“You’re paying
a visit? At night? With a loaded gun?”
“Maggie, you’re
just making things sound awkward. All I’m going to do is hop over the wall. The
place is enormous, they’ll never see me.”
She thought for
a moment longer, and then she stood up.
“You really
fell head over heels this time, didn’t you?”
He looked up.
“And what’s wrong with that? It’s about time there was more committed passion
in life, anyway.”
“You’re
probably right,” Maggie said. “But it depends where it’s directed, don’t you
think?”
It was a few
minutes after eleven Thursday night when he arrived outside the Semple mansion.
He was driving
a rented, dark-blue Matador, and he was dressed in a black, polo-neck sweater,
black corduroy pants, and a charcoal-gray cap pulled down over his eyes. He
carried a small canvas bag with Mace gas and anti-dog sprays, a coil of rope
around his shoulder, and a long-barreled .38 revolver tucked into his belt. He
switched off the car’s engine and sat there for four or five minutes, listening
to the soft rustle of the night.
This time, he
had driven past the main gates and followed the road that led around the high
brick wall to a point that, he hoped, was nearer the house itself, He had
parked the car in the shadow of the overhanging trees on the opposite side of
the road, and he left the keys in the ignition in case he needed to make a
quick getaway.
It was a chilly
night, and his .breath steamed as he climbed out of the car and gently clicked
the door shut behind him. Low clouds were still obscuring the moon, and he had
to blink a few times to accustom his eyes to the darkness. He listened again,
holding his breath, but the Semple estate was silent.
Quickly, he
padded across the narrow road, trod softly through the banked-up leaves against
the wall, and paused. Still no sound from the Semple place. He unwound a
knotted nylon rope from his waist, and stepped back so that he could judge the
height of the old, moss-crusted bricks.
There was an
aluminum rod tied to the end of the rope, and he hoped to toss this over the
wall and tug it back until it was firmly wedged between the metal spikes.
It took four
tries. The first time, he threw too short, and the next two shots went over but
the rod refused to catch. At last he had the rope firmly in position, and he
started to climb up it, gasping and sniffing and praying that the old rusted
spikes were strong enough to take his weight.
In three
minutes he had scrambled up to the top. He sat astride the wall, winding the
rope and catching his breath. Through the trees he could see twinkling lights
from the Semple mansion, but there was no sound at all, and no sign of the
prowling guard dogs. A freight train hooted mournfully in the distance and up
above the clouds a jet scratched its way across the night sky.
When the rope
was wound in, he positioned the aluminum rod on the other side of the spikes, and
let the rope down on the Semple side of the wall. Then he gently slithered off
the top, swinging down to the ground with his feet scraping on the brick. Once
he reached the bottom he paused again, his ears pricked up, hiding as deeply as
he could in the dart shadow of the wall and the trees.
He checked his
watch. It was a quarter after eleven. He straightened the revolver in his belt,
and began to stalk carefully through the long grass, stopping every few moments
to listen. He just hoped that if he needed to climb back up his rope in a
hurry, he could remember where it was.
It took him ten
minutes to make his way through the scrubby copse that led towards the house.
There was
still- no sign of the dogs, and he wondered if they were asleep. Maybe if he was-
quiet enough he wouldn’t wake them. He pushed his way through a tangled screen
of bushes, and found himself on the very edge of the copse, with a wide stretch
of lawn between him and the Semple mansion.
The house
itself was much larger than he had anticipated. It was brooding and morose,
with ranks of chimneys and twisting rivers of leafless creeper down every wall.

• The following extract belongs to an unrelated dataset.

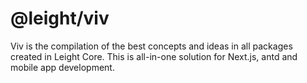 # @leight/viv

Viv is the compilation of the best concepts and ideas in all packages created in Leight Core. This is all-in-one solution for
Next.js, antd and mobile app development.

There was a verandah around the southwest corner, which was the part of the
house nearest to him, but all the windows around it seemed to be empty and
dark. Further back, on the south side, there was a stately columned porch, but
like everything else it was tangled with creeper and had a desolate, decayed
air about it. The only window that seemed to be lit was an upstairs bay on the
western side, and the drapes were drawn so tight that it was impossible to see
inside.
Gene skirted
along the southern side of the house, almost as far as the gravel drive that
came from the main gateway. Every now and then he stopped to listen for dogs,
but the whole estate was buried deep in darkness and silence. At one time, he
thought he heard a faint crackling of leaves and twigs, but when he paused to
catch the sound more distinctly, he realized it was probably just a bird in the
upper branches of the oaks.
None of the
windows on the south side were lit, so he went back to the edge of the copse
and surveyed the west side again. There was a strong creeper which grew from
the end of the verandah and twisted its way quite close to the lighted window.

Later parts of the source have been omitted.